**What to do**: Lines with the word "Screenshot" are the answer; copy each of them from the data below.

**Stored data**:
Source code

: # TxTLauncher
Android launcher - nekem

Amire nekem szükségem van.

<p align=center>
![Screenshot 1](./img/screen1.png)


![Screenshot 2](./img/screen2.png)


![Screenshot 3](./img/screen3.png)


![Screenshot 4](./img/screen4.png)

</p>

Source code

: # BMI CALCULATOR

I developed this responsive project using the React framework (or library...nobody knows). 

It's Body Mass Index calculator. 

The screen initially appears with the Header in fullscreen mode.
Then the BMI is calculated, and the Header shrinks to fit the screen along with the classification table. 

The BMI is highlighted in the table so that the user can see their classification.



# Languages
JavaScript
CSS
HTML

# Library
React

**Answer to the exercise**:
![Screenshot 1](./img/screen1.png)
![Screenshot 2](./img/screen2.png)
![Screenshot 3](./img/screen3.png)
![Screenshot 4](./img/screen4.png)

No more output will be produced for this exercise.